実は春一は運気が落ち博打への執着も薄れ、死に場所を探すうちに見知らぬ商人を名乗る男に3両渡され、その日以来、節気の日一日、顔が死者の顔に変わり、その顔を知る人を訪ねる仕事をしていた。怪我をしたのもその顔の男を殺した蕎麦屋の包丁人を訪ねたからだった。春一は肺病にかかっており、一年間仕事をするうちにだんだん影が薄くなり、ついには顔も変わらなくなり、年季が明けたと商人に言われ、息を引き取った。
この商人は第一シリーズで登場したあの世とこの世をつなぐ仲介屋だと直ぐ分かった。
三島屋変調百物語はまだまだ続く。この先が楽しみだ。
-
《三島屋変調百物語》シリーズ第三作。
久しぶりの再読。
これまでに比べると短め、アッサリとした作品が多かった。
表題作の「泣き童子」、一体何のために生まれたのか、何のために生きているのか。
終盤の「まぐる笛」に出てくる『まぐる』の方がまだ解る気がする。
かつて「凶宅」でおちかを散々翻弄した『商人』が最終話の「節気顔」に出てくる。彼もまた何のために現れるのか。
この話の場合はそう悪い話でもなさそうだが、こうやって人々を翻弄することが目的なのか。

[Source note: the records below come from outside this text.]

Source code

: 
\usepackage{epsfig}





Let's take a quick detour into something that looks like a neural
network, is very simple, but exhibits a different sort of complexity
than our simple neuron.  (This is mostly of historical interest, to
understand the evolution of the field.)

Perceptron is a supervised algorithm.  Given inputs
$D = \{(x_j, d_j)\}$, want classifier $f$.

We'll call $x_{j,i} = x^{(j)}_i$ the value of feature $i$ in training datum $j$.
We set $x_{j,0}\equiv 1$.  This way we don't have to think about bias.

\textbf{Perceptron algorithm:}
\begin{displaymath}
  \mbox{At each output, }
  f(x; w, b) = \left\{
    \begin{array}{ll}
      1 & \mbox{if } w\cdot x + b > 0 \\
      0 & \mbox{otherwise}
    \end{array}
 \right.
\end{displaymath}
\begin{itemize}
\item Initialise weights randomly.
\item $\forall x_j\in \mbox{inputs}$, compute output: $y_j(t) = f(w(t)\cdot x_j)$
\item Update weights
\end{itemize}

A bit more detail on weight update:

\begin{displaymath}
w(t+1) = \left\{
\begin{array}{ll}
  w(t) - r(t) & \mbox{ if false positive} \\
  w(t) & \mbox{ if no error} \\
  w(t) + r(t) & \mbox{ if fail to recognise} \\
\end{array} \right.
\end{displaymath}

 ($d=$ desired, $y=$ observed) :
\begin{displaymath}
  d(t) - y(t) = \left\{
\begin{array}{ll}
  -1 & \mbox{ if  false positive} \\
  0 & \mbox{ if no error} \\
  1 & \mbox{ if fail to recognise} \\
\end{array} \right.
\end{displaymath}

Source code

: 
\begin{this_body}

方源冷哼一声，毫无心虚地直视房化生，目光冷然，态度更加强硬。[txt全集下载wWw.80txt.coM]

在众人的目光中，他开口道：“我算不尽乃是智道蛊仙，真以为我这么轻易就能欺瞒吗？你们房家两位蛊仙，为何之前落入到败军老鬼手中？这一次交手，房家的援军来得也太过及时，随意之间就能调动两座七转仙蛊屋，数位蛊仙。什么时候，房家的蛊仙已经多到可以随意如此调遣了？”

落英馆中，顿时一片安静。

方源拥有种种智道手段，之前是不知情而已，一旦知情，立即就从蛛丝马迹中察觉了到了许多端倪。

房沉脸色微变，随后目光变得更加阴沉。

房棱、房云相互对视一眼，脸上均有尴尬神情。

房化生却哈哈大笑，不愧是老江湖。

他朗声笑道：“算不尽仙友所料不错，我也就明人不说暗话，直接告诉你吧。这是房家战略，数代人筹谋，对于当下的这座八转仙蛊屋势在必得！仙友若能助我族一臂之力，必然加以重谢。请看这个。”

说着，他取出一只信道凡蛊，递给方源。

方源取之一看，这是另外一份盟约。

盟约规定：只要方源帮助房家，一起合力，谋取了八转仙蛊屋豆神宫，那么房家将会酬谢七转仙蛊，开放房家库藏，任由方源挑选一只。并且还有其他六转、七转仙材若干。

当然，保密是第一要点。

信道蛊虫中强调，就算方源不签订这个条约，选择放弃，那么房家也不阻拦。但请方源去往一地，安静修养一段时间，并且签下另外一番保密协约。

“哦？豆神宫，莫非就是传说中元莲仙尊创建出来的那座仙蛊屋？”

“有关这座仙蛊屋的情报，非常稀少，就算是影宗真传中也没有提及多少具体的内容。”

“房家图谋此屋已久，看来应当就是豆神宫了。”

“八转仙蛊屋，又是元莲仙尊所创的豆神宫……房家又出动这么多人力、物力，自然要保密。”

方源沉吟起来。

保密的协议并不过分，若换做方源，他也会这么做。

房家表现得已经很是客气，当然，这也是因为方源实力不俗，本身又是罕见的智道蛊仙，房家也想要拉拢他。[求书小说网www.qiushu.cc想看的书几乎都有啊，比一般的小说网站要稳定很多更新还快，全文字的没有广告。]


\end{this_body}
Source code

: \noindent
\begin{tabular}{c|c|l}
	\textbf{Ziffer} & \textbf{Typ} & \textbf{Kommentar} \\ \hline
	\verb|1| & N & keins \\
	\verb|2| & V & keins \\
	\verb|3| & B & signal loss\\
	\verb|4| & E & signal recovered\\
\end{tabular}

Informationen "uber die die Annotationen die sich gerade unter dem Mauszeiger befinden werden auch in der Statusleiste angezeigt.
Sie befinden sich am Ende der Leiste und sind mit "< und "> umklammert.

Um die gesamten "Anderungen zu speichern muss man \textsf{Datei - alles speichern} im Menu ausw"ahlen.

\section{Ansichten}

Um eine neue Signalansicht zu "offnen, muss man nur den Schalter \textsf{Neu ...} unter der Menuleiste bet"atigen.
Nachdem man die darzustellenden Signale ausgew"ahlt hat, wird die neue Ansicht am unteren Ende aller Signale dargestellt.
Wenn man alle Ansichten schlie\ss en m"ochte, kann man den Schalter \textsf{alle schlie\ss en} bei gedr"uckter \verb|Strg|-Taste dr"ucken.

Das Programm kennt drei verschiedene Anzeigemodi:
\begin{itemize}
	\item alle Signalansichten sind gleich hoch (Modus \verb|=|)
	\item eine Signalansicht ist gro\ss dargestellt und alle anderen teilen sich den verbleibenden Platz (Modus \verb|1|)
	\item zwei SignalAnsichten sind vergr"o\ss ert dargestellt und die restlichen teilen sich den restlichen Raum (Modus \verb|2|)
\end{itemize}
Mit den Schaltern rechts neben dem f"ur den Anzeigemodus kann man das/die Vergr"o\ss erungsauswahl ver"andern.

シリーズとしては、この時点ではまだおちかと青野先生は縁がありそうな描き方をされている。ということは次の第四作で動きがあるのか。 -
三島屋の変わり百物語、まだまだ続きます。
宮部みゆきの時代ものではいちばん好きかも。ぼんくらシリーズも捨てがたいが。
今回がいちばん百物語らしい感じでした。
噂を聞きつけ黒白の間を訪れた人々が、不思議で面妖な身の上話や打ち明け話をしていく。
聞き手は、三島屋主人の姪おちか。
彼女自身も幼馴染の許婚を別の幼馴染に殺されてしまうという不幸にあい
そこから立ち直るために始めたのが、この変わり百物語。
カップルで姿を映すと、男のほうが心変わりしてしまう魂取の池。
亡くなった友達の声は聞こえるが姿は見えないからくりの力のある御殿。
言葉を失い、後ろ暗い人の前で火のついたように泣く童子。
選ばれた女性が受け継ぐ、人を食う獣であるまぐるを倒す笛を吹く力。
二十四節季毎に死者に顔を貸す男。
くりから御殿はほろりと泣けた。
泣き童子はぞっと怖い。
そして小休止的に入る、青野先生とのデート話。
といっても甘い感じは全くなく、怪談百物語を聞きに行くのですが。
怪談語りが心の煤払いとは、言い得て妙ですな。
深く沈んで固まっていたおちかちゃんの心が
不可思議語りを聞くたびに、少しずつ動いて開いていって
季節も冬を越して年が改まり、春を迎える。
ほんとに100まで書いてくれるのかな。
おちかちゃん、先はまだまだ長いけど時間をかけてゆっくり傷を癒していこう。 -
三島屋シリーズの第三弾です。
三島屋の白黒の間で不思議物語を聞く、娘・おちか。
「語って語り捨て、聞いて聞き捨て」
すべて、白黒の間だけの秘密語り。
どんな不思議な話も、真摯に聞いてくれるおちかのもとに、今回も様々な話が寄せられます。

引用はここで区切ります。